What’s even more troubling is the suspicion that Obama’s kumbaya strategy was timid by design, aimed at avoiding any effort to make real change in the status quo, viewing process as more important than  policy. As Rep. Anthony Wiener, the most articulate  champion of substantive health reform, told Politico:

This has been a fairly transactional presidency, and the president did nothing to insulate himself from the compromises — which were inevitable — by making it clear at the outset what his values were on some of these important issues. While being transactional may help you get through the days in Washington and get things on the scoreboard, it creates a weird disconnect that most people in the country don’t know what you want and don’t feel they should rally to your side.

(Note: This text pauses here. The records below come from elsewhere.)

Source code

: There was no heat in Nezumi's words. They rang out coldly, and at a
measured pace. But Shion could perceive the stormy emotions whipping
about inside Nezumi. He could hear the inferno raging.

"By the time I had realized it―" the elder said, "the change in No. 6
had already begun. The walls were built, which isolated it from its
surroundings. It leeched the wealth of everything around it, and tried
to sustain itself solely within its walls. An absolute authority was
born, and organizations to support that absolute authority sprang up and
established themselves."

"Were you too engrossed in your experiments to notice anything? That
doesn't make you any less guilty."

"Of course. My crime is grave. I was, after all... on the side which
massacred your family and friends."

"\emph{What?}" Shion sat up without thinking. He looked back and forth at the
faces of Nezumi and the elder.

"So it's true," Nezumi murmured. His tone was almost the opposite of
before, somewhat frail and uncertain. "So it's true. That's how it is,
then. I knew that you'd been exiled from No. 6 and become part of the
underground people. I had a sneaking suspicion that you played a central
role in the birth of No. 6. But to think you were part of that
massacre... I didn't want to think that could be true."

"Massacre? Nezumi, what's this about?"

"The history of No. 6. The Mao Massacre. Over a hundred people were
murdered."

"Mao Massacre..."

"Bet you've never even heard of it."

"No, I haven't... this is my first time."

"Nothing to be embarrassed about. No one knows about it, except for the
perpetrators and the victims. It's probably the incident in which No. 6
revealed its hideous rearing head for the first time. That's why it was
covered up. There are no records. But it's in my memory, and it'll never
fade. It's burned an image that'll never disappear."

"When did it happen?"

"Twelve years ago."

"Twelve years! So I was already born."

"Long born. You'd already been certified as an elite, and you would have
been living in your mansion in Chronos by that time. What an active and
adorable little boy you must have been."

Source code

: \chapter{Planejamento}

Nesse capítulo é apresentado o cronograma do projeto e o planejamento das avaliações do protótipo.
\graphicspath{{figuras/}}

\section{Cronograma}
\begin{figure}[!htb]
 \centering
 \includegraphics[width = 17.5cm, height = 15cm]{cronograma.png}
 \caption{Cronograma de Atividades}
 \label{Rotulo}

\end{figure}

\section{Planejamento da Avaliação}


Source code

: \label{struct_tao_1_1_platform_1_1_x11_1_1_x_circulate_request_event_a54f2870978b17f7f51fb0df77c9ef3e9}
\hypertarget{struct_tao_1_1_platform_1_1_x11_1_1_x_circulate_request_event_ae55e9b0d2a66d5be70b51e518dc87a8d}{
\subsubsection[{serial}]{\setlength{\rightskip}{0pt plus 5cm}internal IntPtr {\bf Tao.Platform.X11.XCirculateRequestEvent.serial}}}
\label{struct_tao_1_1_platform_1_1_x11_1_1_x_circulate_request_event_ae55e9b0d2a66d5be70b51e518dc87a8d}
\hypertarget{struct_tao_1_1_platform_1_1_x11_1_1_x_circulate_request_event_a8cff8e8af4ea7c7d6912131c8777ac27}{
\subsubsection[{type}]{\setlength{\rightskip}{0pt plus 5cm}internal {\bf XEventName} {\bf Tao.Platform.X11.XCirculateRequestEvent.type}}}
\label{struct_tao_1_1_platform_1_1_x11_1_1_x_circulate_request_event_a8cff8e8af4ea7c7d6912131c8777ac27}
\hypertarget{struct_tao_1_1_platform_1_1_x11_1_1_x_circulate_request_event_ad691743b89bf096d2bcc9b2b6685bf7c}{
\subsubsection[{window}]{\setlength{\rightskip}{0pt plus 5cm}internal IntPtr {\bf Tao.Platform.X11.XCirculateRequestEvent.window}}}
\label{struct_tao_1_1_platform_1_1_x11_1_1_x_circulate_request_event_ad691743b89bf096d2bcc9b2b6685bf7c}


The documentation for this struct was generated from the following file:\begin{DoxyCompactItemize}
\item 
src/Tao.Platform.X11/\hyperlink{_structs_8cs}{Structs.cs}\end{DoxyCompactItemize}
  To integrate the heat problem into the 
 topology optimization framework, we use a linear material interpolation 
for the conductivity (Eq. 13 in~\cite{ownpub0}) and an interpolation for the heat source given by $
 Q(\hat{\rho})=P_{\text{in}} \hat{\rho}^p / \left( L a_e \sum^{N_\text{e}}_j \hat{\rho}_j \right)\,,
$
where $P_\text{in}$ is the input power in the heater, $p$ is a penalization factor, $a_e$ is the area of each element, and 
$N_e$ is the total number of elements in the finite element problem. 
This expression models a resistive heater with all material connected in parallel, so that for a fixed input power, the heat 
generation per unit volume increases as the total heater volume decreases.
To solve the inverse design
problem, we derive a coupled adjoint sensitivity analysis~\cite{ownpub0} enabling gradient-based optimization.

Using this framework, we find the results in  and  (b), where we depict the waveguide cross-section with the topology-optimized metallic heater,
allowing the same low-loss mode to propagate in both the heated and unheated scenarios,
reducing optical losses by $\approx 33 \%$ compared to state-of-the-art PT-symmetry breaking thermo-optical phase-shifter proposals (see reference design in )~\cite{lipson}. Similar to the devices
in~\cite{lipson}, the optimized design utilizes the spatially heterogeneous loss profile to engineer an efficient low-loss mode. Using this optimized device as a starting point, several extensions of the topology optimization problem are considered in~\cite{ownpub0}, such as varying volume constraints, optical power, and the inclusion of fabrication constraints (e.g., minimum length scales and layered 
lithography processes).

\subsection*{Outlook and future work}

In a pair of must-read pieces, here and here, Salon’s Glenn Greenwald makes the case that, after the massive Wall Street bail-outs, abdicating to Goldman Sachs and wimping out on credit card reform, Obama with health care has now fully revealed hiobamapostermself as a triangulating advocate of corporate power,  his soaring populist rhetoric be damned.

As was painfully predictable all along, the final bill will not have any form of public option, nor will it include the wildly popular expansion of Medicare coverage. Obama supporters are eager to depict the White House as nothing more than a helpless victim in all of this — the President so deeply wanted a more progressive bill but was sadly thwarted in his noble efforts by those inhumane, corrupt Congressional “centrists.”

Right. The evidence was overwhelming from the start that the White House was not only indifferent, but opposed, to the provisions most important to progressives. The administration is getting the bill which they, more or less, wanted from the start — the one that is a huge boon to the health insurance and pharmaceutical industry.

So whether by incompetence or design, the White House has left health reform advocates (boy is Ted Kennedy missed) with little choice but to support badly flawed legislation, an argument summed up in Biden’s op-ed: “I share the frustration of other progressives that the Senate bill does not include a public option. But I’ve been around a long time, and I know that in Washington big changes never emerge in perfect form.”

Not exactly change we can believe in.